PROBLEM STATEMENT:
Copy nothing before the line containing "Per tutti gli". Reproduce that line and all that follow, exactly, through the end of the records.

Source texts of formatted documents
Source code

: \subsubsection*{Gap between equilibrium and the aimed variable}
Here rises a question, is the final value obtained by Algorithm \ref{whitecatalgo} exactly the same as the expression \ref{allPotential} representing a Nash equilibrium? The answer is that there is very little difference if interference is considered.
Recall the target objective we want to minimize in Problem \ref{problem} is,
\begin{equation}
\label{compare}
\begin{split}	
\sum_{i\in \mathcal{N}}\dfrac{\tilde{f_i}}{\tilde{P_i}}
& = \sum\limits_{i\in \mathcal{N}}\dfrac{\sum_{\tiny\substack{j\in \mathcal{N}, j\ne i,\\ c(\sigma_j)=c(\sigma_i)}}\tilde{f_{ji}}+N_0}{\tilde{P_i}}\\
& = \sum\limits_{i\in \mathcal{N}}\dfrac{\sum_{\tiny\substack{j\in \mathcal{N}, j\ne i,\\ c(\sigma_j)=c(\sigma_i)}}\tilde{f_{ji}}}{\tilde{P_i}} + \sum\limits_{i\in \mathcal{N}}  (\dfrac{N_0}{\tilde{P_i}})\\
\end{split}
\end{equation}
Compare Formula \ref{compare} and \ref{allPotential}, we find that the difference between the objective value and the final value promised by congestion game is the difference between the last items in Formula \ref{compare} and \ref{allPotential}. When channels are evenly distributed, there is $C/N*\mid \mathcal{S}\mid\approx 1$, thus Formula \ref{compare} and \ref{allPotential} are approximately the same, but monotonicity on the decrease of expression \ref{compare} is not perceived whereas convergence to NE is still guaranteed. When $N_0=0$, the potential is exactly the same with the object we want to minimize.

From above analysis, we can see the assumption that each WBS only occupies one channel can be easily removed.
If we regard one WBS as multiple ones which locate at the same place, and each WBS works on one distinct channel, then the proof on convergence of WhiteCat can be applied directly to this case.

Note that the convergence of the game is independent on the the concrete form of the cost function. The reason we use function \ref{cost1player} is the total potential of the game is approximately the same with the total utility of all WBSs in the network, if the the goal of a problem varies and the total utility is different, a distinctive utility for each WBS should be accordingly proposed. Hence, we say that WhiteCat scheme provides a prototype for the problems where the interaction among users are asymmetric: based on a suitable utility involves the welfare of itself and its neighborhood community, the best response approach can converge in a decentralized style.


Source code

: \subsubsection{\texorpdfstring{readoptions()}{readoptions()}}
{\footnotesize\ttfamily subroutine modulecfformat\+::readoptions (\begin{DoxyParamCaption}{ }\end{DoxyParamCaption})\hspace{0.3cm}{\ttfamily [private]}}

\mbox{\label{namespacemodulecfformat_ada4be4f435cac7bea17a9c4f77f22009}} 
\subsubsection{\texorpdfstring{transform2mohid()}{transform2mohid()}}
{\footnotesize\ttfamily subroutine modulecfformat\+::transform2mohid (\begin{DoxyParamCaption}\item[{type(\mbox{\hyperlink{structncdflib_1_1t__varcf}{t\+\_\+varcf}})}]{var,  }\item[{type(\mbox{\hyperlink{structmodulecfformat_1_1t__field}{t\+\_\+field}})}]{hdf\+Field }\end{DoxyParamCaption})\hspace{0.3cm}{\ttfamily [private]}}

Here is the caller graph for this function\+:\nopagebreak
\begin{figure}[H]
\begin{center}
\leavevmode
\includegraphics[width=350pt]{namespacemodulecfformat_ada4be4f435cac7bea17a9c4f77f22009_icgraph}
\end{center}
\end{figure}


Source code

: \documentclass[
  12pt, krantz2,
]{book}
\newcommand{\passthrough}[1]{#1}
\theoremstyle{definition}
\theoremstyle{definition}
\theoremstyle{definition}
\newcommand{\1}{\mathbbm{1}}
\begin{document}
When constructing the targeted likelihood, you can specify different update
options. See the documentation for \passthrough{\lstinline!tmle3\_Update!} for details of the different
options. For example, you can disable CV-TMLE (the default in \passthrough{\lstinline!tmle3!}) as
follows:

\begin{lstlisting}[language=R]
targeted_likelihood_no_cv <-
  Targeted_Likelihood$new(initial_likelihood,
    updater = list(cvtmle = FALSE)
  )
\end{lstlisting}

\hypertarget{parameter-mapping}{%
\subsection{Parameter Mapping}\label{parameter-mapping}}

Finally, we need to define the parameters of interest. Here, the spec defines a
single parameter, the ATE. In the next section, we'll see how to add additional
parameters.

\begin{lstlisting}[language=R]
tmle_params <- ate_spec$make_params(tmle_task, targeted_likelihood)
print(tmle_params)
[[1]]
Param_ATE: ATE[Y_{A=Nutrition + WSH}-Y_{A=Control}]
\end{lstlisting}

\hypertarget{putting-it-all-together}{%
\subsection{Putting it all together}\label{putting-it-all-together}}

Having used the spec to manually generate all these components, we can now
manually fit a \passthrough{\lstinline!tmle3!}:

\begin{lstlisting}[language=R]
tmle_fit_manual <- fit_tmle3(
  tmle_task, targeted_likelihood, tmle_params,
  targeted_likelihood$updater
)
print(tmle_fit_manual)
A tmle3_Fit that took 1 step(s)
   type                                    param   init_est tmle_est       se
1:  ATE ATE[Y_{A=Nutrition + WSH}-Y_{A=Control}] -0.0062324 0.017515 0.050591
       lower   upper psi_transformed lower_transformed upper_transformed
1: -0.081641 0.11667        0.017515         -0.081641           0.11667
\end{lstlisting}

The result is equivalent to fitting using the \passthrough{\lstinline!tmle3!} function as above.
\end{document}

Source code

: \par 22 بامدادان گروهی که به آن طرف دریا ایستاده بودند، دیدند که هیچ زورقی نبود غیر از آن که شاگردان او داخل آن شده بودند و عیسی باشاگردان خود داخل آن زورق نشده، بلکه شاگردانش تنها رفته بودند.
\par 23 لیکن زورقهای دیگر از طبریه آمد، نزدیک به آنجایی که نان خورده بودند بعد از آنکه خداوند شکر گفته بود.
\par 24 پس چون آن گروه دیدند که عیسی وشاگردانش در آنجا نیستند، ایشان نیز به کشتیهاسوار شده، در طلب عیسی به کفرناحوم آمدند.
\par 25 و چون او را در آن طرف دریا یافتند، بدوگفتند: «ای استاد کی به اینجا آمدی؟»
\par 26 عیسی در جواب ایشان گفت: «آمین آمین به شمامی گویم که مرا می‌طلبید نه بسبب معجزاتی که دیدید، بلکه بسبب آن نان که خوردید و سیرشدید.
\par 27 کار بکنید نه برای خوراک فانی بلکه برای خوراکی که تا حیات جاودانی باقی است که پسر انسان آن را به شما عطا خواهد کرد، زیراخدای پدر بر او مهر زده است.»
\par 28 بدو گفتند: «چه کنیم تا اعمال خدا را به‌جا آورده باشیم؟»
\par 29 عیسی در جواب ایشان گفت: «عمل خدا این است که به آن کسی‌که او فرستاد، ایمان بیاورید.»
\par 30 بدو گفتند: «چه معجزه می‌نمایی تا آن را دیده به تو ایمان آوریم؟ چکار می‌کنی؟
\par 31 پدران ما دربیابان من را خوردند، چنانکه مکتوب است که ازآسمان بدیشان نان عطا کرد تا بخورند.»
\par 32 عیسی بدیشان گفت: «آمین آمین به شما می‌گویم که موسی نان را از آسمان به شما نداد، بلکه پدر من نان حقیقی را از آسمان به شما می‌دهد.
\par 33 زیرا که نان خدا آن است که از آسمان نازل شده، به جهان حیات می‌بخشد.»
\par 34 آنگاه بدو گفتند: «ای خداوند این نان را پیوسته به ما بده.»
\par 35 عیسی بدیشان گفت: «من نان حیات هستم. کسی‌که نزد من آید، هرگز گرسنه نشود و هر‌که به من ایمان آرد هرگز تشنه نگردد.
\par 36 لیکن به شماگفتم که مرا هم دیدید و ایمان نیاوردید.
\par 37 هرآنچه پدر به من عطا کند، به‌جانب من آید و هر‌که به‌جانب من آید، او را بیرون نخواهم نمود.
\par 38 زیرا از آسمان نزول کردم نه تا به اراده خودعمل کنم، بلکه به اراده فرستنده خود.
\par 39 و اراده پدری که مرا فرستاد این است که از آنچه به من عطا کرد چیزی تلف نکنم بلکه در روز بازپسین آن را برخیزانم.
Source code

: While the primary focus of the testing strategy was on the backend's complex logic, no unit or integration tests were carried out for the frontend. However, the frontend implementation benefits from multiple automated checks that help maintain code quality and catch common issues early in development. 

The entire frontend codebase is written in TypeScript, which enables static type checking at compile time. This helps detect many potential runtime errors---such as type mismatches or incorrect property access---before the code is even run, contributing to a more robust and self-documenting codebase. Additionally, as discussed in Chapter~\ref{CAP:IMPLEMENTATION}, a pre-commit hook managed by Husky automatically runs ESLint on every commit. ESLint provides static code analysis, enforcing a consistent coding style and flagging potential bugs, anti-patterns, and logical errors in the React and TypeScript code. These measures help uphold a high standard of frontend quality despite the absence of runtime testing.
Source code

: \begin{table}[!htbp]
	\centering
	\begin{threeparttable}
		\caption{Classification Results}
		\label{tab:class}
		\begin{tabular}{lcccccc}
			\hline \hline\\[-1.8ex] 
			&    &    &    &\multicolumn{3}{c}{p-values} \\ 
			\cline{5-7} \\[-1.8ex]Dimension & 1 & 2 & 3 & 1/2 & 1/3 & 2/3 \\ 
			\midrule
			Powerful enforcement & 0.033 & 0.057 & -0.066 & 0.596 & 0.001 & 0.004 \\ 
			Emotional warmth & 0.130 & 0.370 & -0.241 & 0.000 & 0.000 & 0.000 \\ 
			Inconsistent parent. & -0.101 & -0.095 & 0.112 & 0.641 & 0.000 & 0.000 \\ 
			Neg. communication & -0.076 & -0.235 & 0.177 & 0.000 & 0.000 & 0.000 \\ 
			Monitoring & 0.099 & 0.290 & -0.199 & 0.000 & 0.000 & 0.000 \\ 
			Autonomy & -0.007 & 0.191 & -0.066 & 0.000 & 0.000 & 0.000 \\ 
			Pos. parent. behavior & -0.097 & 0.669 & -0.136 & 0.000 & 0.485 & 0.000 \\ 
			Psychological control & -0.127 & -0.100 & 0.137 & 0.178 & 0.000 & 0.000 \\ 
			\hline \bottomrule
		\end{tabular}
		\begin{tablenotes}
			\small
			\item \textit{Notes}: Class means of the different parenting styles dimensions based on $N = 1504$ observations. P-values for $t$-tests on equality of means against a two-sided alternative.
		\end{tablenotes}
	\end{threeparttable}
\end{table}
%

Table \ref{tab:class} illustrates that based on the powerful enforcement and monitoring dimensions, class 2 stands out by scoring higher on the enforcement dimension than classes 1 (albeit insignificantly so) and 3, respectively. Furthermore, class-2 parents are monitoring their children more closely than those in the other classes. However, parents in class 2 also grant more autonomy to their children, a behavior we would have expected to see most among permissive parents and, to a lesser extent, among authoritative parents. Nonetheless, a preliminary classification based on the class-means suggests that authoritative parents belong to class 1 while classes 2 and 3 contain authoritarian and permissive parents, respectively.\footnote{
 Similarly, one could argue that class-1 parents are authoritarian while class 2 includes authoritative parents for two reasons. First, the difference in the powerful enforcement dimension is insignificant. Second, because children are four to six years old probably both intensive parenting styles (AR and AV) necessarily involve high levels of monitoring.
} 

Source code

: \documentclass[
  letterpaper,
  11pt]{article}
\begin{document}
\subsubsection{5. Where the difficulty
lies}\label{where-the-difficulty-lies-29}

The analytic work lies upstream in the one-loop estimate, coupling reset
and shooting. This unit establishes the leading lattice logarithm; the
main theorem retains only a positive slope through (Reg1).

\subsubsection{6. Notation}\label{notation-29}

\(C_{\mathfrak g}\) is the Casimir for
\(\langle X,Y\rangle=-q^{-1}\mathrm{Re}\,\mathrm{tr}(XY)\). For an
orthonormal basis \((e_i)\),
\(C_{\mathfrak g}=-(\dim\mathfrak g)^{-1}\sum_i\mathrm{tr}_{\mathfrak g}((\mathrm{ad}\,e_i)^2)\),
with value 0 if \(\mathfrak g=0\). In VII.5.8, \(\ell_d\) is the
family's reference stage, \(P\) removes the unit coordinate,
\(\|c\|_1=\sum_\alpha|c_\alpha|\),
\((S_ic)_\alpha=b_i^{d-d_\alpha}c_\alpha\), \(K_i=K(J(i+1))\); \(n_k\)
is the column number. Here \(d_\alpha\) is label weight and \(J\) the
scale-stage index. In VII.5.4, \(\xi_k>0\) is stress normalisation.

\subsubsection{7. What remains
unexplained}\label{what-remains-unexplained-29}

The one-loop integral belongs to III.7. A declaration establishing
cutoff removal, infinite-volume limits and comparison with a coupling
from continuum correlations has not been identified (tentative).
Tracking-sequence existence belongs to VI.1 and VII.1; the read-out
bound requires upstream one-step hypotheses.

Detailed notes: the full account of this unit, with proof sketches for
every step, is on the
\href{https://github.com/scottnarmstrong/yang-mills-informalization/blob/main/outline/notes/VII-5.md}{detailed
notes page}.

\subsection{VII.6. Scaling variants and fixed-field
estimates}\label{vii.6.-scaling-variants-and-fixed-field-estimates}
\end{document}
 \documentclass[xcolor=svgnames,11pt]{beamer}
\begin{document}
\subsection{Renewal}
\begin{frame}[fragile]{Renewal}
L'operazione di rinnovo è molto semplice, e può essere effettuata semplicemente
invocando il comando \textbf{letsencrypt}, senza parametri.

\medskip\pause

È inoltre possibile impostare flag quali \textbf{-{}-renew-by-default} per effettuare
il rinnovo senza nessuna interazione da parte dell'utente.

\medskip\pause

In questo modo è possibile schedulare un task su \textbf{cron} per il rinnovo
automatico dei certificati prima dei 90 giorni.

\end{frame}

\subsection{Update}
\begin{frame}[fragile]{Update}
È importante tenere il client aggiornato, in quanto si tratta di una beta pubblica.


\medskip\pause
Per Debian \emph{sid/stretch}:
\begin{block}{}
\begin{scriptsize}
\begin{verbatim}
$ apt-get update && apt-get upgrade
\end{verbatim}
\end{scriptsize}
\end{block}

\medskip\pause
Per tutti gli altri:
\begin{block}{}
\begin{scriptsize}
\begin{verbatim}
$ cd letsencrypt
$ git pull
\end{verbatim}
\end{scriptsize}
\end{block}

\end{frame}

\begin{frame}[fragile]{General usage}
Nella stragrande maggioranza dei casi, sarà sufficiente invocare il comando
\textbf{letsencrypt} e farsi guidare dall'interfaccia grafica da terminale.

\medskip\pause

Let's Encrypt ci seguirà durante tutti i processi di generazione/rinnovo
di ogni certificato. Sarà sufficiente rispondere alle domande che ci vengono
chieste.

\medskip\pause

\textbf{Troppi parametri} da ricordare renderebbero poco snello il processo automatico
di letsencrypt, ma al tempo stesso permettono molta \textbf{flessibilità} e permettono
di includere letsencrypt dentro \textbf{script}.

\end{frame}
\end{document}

TASK ANSWER:
Per tutti gli altri:
\begin{block}{}
\begin{scriptsize}
\begin{verbatim}
$ cd letsencrypt
$ git pull
\end{verbatim}
\end{scriptsize}
\end{block}

\end{frame}

\begin{frame}[fragile]{General usage}
Nella stragrande maggioranza dei casi, sarà sufficiente invocare il comando
\textbf{letsencrypt} e farsi guidare dall'interfaccia grafica da terminale.

\medskip\pause

Let's Encrypt ci seguirà durante tutti i processi di generazione/rinnovo
di ogni certificato. Sarà sufficiente rispondere alle domande che ci vengono
chieste.

\medskip\pause

\textbf{Troppi parametri} da ricordare renderebbero poco snello il processo automatico
di letsencrypt, ma al tempo stesso permettono molta \textbf{flessibilità} e permettono
di includere letsencrypt dentro \textbf{script}.

\end{frame}
\end{document}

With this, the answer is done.